Fastest way to check if two integers are on the same side of 0

Question

I need to check if two integers are on the same side of zero many times. I don't care if it's positive or negative, just that it's the same side... and performance is very important.

Currently I'm doing this:

if (int1 == 0 || int2 == 0) {     // handle zero } else if ((int1 ^ int2) > 0) {     // different side } else {     // same side } 

This is a 30% improvement in speed (tested with caliper) over the more obvious:

if ((int1 > 0 && int2 > 0) || (int1 < 0 && int2 < 0)) { 

Can it be done faster?

If anyone wants to see the test framework I'm using for the 30%, it's here. I used caliper 0.5-rc1

NOTE: All of these solutions check the first bit, basically, which for zero is the same as a positive number.

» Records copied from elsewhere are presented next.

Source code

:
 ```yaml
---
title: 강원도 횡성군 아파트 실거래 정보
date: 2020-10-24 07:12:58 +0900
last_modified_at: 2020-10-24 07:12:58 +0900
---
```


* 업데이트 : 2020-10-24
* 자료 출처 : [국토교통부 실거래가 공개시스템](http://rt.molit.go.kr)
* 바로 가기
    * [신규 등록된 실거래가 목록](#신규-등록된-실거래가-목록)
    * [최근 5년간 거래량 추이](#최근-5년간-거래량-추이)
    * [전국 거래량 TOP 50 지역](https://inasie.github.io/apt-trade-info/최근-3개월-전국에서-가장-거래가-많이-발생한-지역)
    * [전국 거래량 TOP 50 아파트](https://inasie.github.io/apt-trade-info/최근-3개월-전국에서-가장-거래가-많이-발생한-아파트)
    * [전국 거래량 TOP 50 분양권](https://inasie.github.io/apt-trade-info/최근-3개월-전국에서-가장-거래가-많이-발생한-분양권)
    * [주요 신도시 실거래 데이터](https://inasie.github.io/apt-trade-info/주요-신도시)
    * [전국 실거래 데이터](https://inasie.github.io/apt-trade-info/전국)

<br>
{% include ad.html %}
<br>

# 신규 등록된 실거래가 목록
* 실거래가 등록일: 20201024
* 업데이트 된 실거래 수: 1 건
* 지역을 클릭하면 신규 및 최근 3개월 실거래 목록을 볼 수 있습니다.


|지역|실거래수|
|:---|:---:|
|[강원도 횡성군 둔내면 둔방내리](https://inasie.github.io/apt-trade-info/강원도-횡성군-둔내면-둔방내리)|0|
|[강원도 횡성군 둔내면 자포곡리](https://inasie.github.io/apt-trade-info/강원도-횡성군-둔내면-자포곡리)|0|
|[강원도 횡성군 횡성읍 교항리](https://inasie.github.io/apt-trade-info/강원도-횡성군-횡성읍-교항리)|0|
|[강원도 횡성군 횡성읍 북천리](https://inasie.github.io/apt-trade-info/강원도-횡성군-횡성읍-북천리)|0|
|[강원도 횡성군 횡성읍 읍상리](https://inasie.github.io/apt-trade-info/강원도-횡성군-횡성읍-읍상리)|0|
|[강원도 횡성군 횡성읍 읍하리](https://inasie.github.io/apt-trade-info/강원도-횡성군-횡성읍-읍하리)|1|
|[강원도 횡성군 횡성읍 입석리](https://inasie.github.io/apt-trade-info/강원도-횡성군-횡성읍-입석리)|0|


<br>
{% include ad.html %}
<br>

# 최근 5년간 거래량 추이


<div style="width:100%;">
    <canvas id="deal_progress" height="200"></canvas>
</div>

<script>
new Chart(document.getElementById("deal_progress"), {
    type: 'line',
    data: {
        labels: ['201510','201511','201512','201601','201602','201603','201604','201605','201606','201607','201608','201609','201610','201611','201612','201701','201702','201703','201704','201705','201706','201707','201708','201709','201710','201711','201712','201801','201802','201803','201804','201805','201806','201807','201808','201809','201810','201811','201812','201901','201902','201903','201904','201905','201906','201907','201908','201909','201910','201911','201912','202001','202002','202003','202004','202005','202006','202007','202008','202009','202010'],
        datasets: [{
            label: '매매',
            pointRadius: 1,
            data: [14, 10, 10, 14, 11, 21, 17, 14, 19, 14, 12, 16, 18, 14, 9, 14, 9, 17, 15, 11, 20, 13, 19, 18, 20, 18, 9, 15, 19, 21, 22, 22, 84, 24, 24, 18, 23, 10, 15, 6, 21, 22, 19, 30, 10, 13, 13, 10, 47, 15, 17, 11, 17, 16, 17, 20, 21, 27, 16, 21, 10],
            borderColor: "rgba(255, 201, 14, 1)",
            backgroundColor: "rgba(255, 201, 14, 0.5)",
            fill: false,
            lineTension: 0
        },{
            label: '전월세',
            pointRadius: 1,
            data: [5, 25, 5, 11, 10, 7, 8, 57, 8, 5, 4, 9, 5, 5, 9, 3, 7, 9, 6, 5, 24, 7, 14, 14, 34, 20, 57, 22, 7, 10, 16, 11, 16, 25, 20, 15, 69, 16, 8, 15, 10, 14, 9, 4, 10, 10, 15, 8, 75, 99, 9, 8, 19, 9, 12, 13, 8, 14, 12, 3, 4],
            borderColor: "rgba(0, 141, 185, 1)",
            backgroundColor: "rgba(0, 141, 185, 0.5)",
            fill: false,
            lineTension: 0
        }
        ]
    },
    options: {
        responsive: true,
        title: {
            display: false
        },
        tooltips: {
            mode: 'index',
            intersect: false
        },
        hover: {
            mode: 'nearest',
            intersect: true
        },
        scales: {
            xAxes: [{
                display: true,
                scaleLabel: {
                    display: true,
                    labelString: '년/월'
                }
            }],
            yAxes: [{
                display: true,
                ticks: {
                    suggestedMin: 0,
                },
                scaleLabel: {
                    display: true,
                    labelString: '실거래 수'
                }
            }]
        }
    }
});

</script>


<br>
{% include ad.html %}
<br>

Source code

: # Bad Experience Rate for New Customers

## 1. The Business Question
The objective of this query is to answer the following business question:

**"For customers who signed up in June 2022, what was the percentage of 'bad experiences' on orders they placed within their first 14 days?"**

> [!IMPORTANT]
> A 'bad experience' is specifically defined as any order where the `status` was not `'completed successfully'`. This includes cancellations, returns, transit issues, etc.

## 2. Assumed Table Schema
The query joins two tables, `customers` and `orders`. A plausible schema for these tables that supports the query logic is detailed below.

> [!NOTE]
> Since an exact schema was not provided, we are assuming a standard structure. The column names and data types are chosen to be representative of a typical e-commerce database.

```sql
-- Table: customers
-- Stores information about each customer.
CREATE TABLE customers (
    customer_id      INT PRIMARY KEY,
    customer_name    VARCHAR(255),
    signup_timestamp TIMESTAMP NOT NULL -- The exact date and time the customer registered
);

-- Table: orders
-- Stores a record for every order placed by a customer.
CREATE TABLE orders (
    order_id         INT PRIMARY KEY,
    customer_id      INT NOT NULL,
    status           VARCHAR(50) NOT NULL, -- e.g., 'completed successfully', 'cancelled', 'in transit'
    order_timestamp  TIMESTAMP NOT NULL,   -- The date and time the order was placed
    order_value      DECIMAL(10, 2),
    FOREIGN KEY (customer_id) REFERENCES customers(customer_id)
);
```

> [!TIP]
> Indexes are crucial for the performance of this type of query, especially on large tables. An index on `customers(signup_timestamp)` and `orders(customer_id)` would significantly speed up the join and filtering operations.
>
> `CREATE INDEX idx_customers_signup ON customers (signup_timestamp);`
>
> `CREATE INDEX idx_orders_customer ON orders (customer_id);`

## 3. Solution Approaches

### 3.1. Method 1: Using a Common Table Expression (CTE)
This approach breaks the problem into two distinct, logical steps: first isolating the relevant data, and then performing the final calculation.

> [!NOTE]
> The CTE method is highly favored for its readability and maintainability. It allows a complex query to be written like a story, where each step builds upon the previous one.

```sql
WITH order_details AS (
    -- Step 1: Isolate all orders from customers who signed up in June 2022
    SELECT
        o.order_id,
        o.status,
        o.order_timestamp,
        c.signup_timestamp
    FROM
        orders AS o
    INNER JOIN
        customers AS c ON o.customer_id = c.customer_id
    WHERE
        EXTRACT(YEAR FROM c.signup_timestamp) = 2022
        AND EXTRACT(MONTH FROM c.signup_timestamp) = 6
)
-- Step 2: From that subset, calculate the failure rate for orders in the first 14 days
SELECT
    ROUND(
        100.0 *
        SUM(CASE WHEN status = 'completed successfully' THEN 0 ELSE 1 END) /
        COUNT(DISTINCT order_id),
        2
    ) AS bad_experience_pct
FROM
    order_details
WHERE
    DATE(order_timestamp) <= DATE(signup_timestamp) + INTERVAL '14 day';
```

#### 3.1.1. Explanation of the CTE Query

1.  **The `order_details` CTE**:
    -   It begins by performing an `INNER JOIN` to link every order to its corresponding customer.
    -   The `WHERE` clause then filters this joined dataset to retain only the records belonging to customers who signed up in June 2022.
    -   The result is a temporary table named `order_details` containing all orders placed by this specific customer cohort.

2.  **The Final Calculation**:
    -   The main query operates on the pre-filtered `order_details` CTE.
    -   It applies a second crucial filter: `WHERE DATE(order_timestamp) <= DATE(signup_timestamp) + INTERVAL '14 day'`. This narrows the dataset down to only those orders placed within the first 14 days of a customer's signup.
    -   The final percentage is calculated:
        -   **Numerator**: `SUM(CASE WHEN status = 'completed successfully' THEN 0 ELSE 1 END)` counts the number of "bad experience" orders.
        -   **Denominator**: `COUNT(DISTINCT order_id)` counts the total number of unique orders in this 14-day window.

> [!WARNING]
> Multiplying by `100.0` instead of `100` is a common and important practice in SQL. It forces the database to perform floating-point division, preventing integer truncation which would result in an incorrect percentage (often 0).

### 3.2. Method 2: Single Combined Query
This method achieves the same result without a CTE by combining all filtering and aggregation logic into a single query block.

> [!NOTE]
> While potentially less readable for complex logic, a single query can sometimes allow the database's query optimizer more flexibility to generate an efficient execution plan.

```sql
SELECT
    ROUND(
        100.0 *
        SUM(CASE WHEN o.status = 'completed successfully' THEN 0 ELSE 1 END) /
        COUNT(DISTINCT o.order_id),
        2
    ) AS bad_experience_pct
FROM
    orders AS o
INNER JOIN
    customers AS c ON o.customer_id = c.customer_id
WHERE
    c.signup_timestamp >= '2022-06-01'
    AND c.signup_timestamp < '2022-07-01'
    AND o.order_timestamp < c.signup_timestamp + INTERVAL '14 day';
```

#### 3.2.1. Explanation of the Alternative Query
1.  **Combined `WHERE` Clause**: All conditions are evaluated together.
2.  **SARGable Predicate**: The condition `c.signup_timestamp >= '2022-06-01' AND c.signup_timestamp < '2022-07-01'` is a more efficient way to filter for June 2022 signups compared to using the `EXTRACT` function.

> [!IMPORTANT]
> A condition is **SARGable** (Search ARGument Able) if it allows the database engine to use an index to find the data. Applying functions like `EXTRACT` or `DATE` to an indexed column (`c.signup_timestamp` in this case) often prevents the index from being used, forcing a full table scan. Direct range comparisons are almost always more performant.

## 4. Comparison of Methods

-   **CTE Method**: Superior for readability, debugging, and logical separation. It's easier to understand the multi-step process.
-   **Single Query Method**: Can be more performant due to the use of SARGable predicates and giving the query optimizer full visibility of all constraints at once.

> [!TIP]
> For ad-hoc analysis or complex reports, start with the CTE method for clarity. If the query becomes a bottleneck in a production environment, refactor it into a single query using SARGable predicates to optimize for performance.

So if that works for your application, you don't need to do a zero check.

Benchmark list:

• XOR: Original answer with bugfix
• Ifs: Obvious ((&&)||(&&)) solution
• Bits: @hatchet's solution (>>31) == (>>31)
• BitAndXor: @greedybuddha's solution (0x80000000)
• BitAndEquals: @greedybuddha's solution modified to use == not ^
• XorShift: @aaronman's solution (^)>>31 == 0

Caliper output:

0% Scenario{vm=java, trial=0, benchmark=XOR} 1372.83 ns; ?=7.16 ns @ 3 trials 17% Scenario{vm=java, trial=0, benchmark=Ifs} 2397.32 ns; ?=16.81 ns @ 3 trials 33% Scenario{vm=java, trial=0, benchmark=Bits} 1311.75 ns; ?=3.04 ns @ 3 trials 50% Scenario{vm=java, trial=0, benchmark=XorShift} 1231.24 ns; ?=12.11 ns @ 5 trials 67% Scenario{vm=java, trial=0, benchmark=BitAndXor} 1446.60 ns; ?=2.28 ns @ 3 trials 83% Scenario{vm=java, trial=0, benchmark=BitAndEquals} 1492.37 ns; ?=14.62 ns @ 3 trials    benchmark   us linear runtime         XOR 1.37 =================         Ifs 2.40 ==============================        Bits 1.31 ================    XorShift 1.23 ===============   BitAndXor 1.45 ================== BitAndEquals 1.49 ==================  vm: java trial: 0 

Looks like @aaronman is the winner

Answer 1

(int1 ^ int2) >> 31 == 0 ? /*on same side*/ : /*different side*/ ; This doesn't necessarily handle 0 correctly I'm not sure what you wanted to do in that case.
EDIT: also wanted to point out that if this was in c instead of java, it could be optimized further by getting rid of the == 0 because of the way that booleans work in c, the cases would be switched though

Answer 2

if (int1 == 0 || int2 == 0) {     // handle zero } else if ((int1 >> 31) == (int2 >> 31)) {     // same side } else {     // different side } 

or

if (int1 == 0 || int2 == 0) {     // handle zero } else if ((int1 & Integer.MIN_VALUE) == (int2 & Integer.MIN_VALUE)) {     // same side } else {     // different side } 

The idea of both is the same - strip all but the sign bit, and then compare that for equality. I'm not sure which is faster, the right shift (>>) or the bitwise and (&).